HADRIANUS JUNIUS

(1511-1575)

One of the highlights of Northern Humanism


JUNIUS, Hadrianus, Batavia. In qua praeter gentis & insulae antiquitatem, originem, decora, mores, aliaque ad eam historiam pertinentia, declaratur quae fuerit vetus Batavia ... (etc.). Leiden, Officina Plantiniana: Franciscus van Raphelengen, 1588. With device on title and some woodcut illustrations.Vellum, 4to. (XX),411, 1 blank pp. - Nice copy.

Euro 1.150


* TB 2727. BM STC Dutch p. 110. Adams J 442. Leiden Imprints p. 56. Haitsma Mulier 263a.

First edition, posthumously published, of the author's main work. It deals essentially with medieval Dutch history and -topography, but it contains an interesting chapter (XVI) "De Hollandiae ingeniis, studiis, & moribus" as well, naming such humanists as Erasmus, Nannius, Crocus, Janus Secundus, Cornelius Valerius, Cornelius Musius, Canter, Adrian VI, a.o. The last three chapters (XXI-XXIII) deal with the Kelts and are interesting from an ethnological- and etymological point of view.

The description of Haarlem is found on pp. 250-260. It contains the first appearance in print of the famous story of the Invention of printing by Laurens Janszoon Coster, on which for centuries the Dutch claim to the priority of this invention was based. - Bigmore-Wyman I, 379, remarking that Junius' statements "have probably given rise to more controversy than any other statement to be found in literary history". The debate between supporters of Coster and those of Gutenberg has indeed raged for more than three centuries which makes the present work a real landmark in the history of printing.



JUNIUS, Hadrianus, Batavia ... (etc.). Dordrecht, (Jacobus Braat for) Vincent Caimax, 1652. With engr. author's portrait and some woodcut ills. Overlapping vellum, 12mo. 676, (8) pp. (incl. final blank). - A handsome copy, a few short passages neatly expurgated (see below).

Euro 460


* Haitsma Mulier-Van der Lem 263 a.
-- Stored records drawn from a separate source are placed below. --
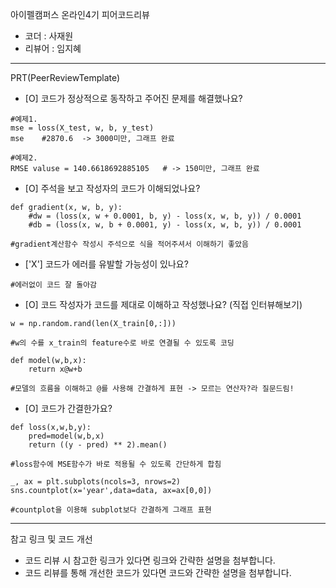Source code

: 아이펠캠퍼스 온라인4기 피어코드리뷰

- 코더 : 사재원
- 리뷰어 : 임지혜

----------------------------------------------

PRT(PeerReviewTemplate)

- [O] 코드가 정상적으로 동작하고 주어진 문제를 해결했나요?
```
#예제1. 
mse = loss(X_test, w, b, y_test)
mse    #2870.6  -> 3000미만, 그래프 완료

#예제2.
RMSE valuse = 140.6618692885105   # -> 150미만, 그래프 완료
```

- [O] 주석을 보고 작성자의 코드가 이해되었나요?
```
def gradient(x, w, b, y):
    #dw = (loss(x, w + 0.0001, b, y) - loss(x, w, b, y)) / 0.0001
    #db = (loss(x, w, b + 0.0001, y) - loss(x, w, b, y)) / 0.0001

#gradient계산함수 작성시 주석으로 식을 적어주셔서 이해하기 좋았음 
```
- ['X'] 코드가 에러를 유발할 가능성이 있나요?
```
#에러없이 코드 잘 돌아감 
```
- [O] 코드 작성자가 코드를 제대로 이해하고 작성했나요? (직접 인터뷰해보기)
```
w = np.random.rand(len(X_train[0,:]))

#w의 수를 x_train의 feature수로 바로 연결될 수 있도록 코딩

def model(w,b,x):
    return x@w+b
    
#모델의 흐름을 이해하고 @를 사용해 간결하게 표현 -> 모르는 연산자?라 질문드림!
```
- [O] 코드가 간결한가요?
```
def loss(x,w,b,y):
    pred=model(w,b,x)
    return ((y - pred) ** 2).mean()

#loss함수에 MSE함수가 바로 적용될 수 있도록 간단하게 합침 

_, ax = plt.subplots(ncols=3, nrows=2)
sns.countplot(x='year',data=data, ax=ax[0,0])

#countplot을 이용해 subplot보다 간결하게 그래프 표현
```

----------------------------------------------

참고 링크 및 코드 개선
- 코드 리뷰 시 참고한 링크가 있다면 링크와 간략한 설명을 첨부합니다.
- 코드 리뷰를 통해 개선한 코드가 있다면 코드와 간략한 설명을 첨부합니다.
Second edition (first 1588) of the author's main work. It deals chiefly with medieval Dutch history and -topography, but it contains also an interesting chapter (XVI) ‘ De Hollandiae ingeniis, studiis, & moribus’ , naming such humanists as Erasmus, Nannius, Crocus, Janus Secundus, Cornelius Valerius, Cornelius Musius, Canter, Adrian VI, a.o. Chapter XVII called ‘De Hollandiae primariis urbibus’ gives rather extensive accounts of the principal Dutch towns, including Amsterdam, Delft, Dordrecht, Gouda, Haarlem, Leyden, Rotterdam and The Hague. The last three chapters (XXI-XXIII) deal with the Kelts and are interesting from an ethnological- and etymological point of view.




JUNIUS, Hadrianus, Animadversorum libri sex... nunc primùm & nati, & in lucem aediti. Eiusdem De coma commentarium... Basel, Michael Isengrin, 1556. With device on title. Mod. h.calf, sm.8vo. (LVI),432 pp.

Euro 1.500


* BM STC German p. 465. Adams J 441. VD 16, J1094. Darling 2643. - First edition of the learned commentaries on a great many subjects pertaining to the literature of the Classics. The 'De Coma' - on the somewhat unusual subject of the human hair - dedicated to the Amsterdam physician Martinus Aedituus, occupies pp. 294-432.

Hadrianus Junius (Adriaen de Jonghe: Hoorn 1511 ­- Middelburg 1575), physician of the town and rector of the Latin School of Haarlem, since 1573 physician of the town of Middelburg, was one of the best-known Dutch Humanists. Lipsius called him the most learned Dutchman after Erasmus. The present work - not mentioned by H. Brugmans in NBW VII,692-94 - displays the author's wide learning.